------ EXERCISE MATERIALS ------

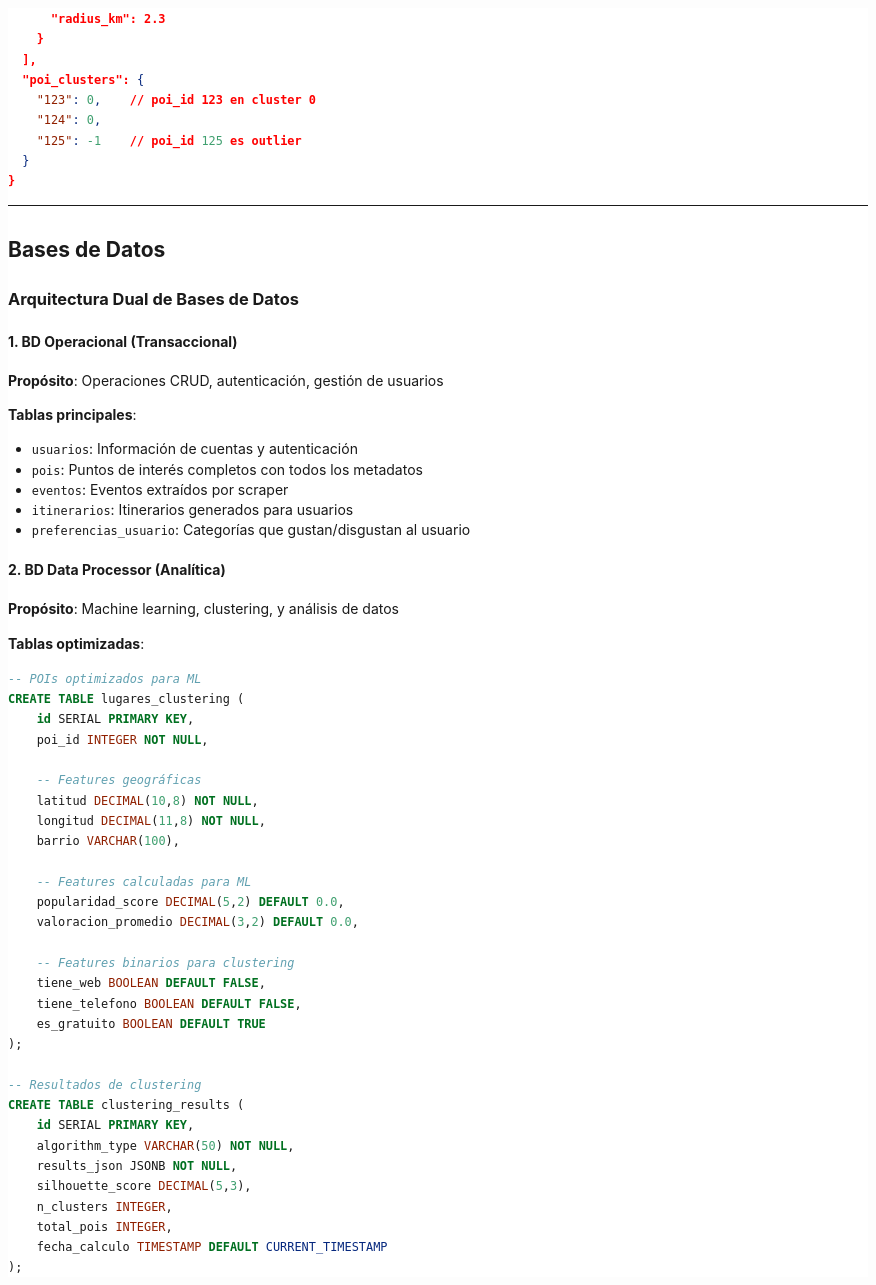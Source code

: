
```json
      "radius_km": 2.3
    }
  ],
  "poi_clusters": {
    "123": 0,    // poi_id 123 en cluster 0
    "124": 0,
    "125": -1    // poi_id 125 es outlier
  }
}
```

---

## Bases de Datos

### Arquitectura Dual de Bases de Datos

#### 1. BD Operacional (Transaccional)
**Propósito**: Operaciones CRUD, autenticación, gestión de usuarios

**Tablas principales**:
- `usuarios`: Información de cuentas y autenticación
- `pois`: Puntos de interés completos con todos los metadatos
- `eventos`: Eventos extraídos por scraper
- `itinerarios`: Itinerarios generados para usuarios
- `preferencias_usuario`: Categorías que gustan/disgustan al usuario

#### 2. BD Data Processor (Analítica)
**Propósito**: Machine learning, clustering, y análisis de datos

**Tablas optimizadas**:
```sql
-- POIs optimizados para ML
CREATE TABLE lugares_clustering (
    id SERIAL PRIMARY KEY,
    poi_id INTEGER NOT NULL,
    
    -- Features geográficas
    latitud DECIMAL(10,8) NOT NULL,
    longitud DECIMAL(11,8) NOT NULL,
    barrio VARCHAR(100),
    
    -- Features calculadas para ML
    popularidad_score DECIMAL(5,2) DEFAULT 0.0,
    valoracion_promedio DECIMAL(3,2) DEFAULT 0.0,
    
    -- Features binarios para clustering
    tiene_web BOOLEAN DEFAULT FALSE,
    tiene_telefono BOOLEAN DEFAULT FALSE,
    es_gratuito BOOLEAN DEFAULT TRUE
);

-- Resultados de clustering
CREATE TABLE clustering_results (
    id SERIAL PRIMARY KEY,
    algorithm_type VARCHAR(50) NOT NULL,
    results_json JSONB NOT NULL,
    silhouette_score DECIMAL(5,3),
    n_clusters INTEGER,
    total_pois INTEGER,
    fecha_calculo TIMESTAMP DEFAULT CURRENT_TIMESTAMP
);
```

------

= REQUIRED WORK =
In the records above, find every line with the word "para" and copy it.

= EXERCISE OUTPUT =
- `itinerarios`: Itinerarios generados para usuarios
-- POIs optimizados para ML
    -- Features calculadas para ML
    -- Features binarios para clustering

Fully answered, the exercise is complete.